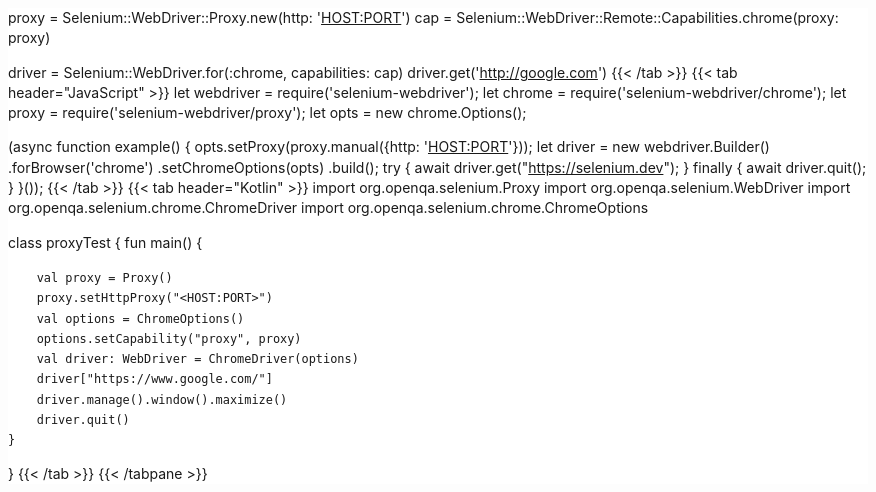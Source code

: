 proxy = Selenium::WebDriver::Proxy.new(http: '<HOST:PORT>')
cap   = Selenium::WebDriver::Remote::Capabilities.chrome(proxy: proxy)

driver = Selenium::WebDriver.for(:chrome, capabilities: cap)
driver.get('http://google.com')
{{< /tab >}}
{{< tab header="JavaScript" >}}
let webdriver = require('selenium-webdriver');
let chrome = require('selenium-webdriver/chrome');
let proxy = require('selenium-webdriver/proxy');
let opts = new chrome.Options();

(async function example() {
opts.setProxy(proxy.manual({http: '<HOST:PORT>'}));
let driver = new webdriver.Builder()
.forBrowser('chrome')
.setChromeOptions(opts)
.build();
try {
await driver.get("https://selenium.dev");
}
finally {
await driver.quit();
}
}());
{{< /tab >}}
{{< tab header="Kotlin" >}}
import org.openqa.selenium.Proxy
import org.openqa.selenium.WebDriver
import org.openqa.selenium.chrome.ChromeDriver
import org.openqa.selenium.chrome.ChromeOptions

class proxyTest {
fun main() {

        val proxy = Proxy()
        proxy.setHttpProxy("<HOST:PORT>")
        val options = ChromeOptions()
        options.setCapability("proxy", proxy)
        val driver: WebDriver = ChromeDriver(options)
        driver["https://www.google.com/"]
        driver.manage().window().maximize()
        driver.quit()
    }
}
{{< /tab >}}
{{< /tabpane >}}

__Description of the task__:
All the material shown above is to be copied exactly, with no pictures carried over.

__Task solution__:
Source code

: proxy = Selenium::WebDriver::Proxy.new(http: '<HOST:PORT>')
cap   = Selenium::WebDriver::Remote::Capabilities.chrome(proxy: proxy)

driver = Selenium::WebDriver.for(:chrome, capabilities: cap)
driver.get('http://google.com')
{{< /tab >}}
{{< tab header="JavaScript" >}}
let webdriver = require('selenium-webdriver');
let chrome = require('selenium-webdriver/chrome');
let proxy = require('selenium-webdriver/proxy');
let opts = new chrome.Options();

(async function example() {
opts.setProxy(proxy.manual({http: '<HOST:PORT>'}));
let driver = new webdriver.Builder()
.forBrowser('chrome')
.setChromeOptions(opts)
.build();
try {
await driver.get("https://selenium.dev");
}
finally {
await driver.quit();
}
}());
{{< /tab >}}
{{< tab header="Kotlin" >}}
import org.openqa.selenium.Proxy
import org.openqa.selenium.WebDriver
import org.openqa.selenium.chrome.ChromeDriver
import org.openqa.selenium.chrome.ChromeOptions

class proxyTest {
fun main() {

        val proxy = Proxy()
        proxy.setHttpProxy("<HOST:PORT>")
        val options = ChromeOptions()
        options.setCapability("proxy", proxy)
        val driver: WebDriver = ChromeDriver(options)
        driver["https://www.google.com/"]
        driver.manage().window().maximize()
        driver.quit()
    }
}
{{< /tab >}}
{{< /tabpane >}}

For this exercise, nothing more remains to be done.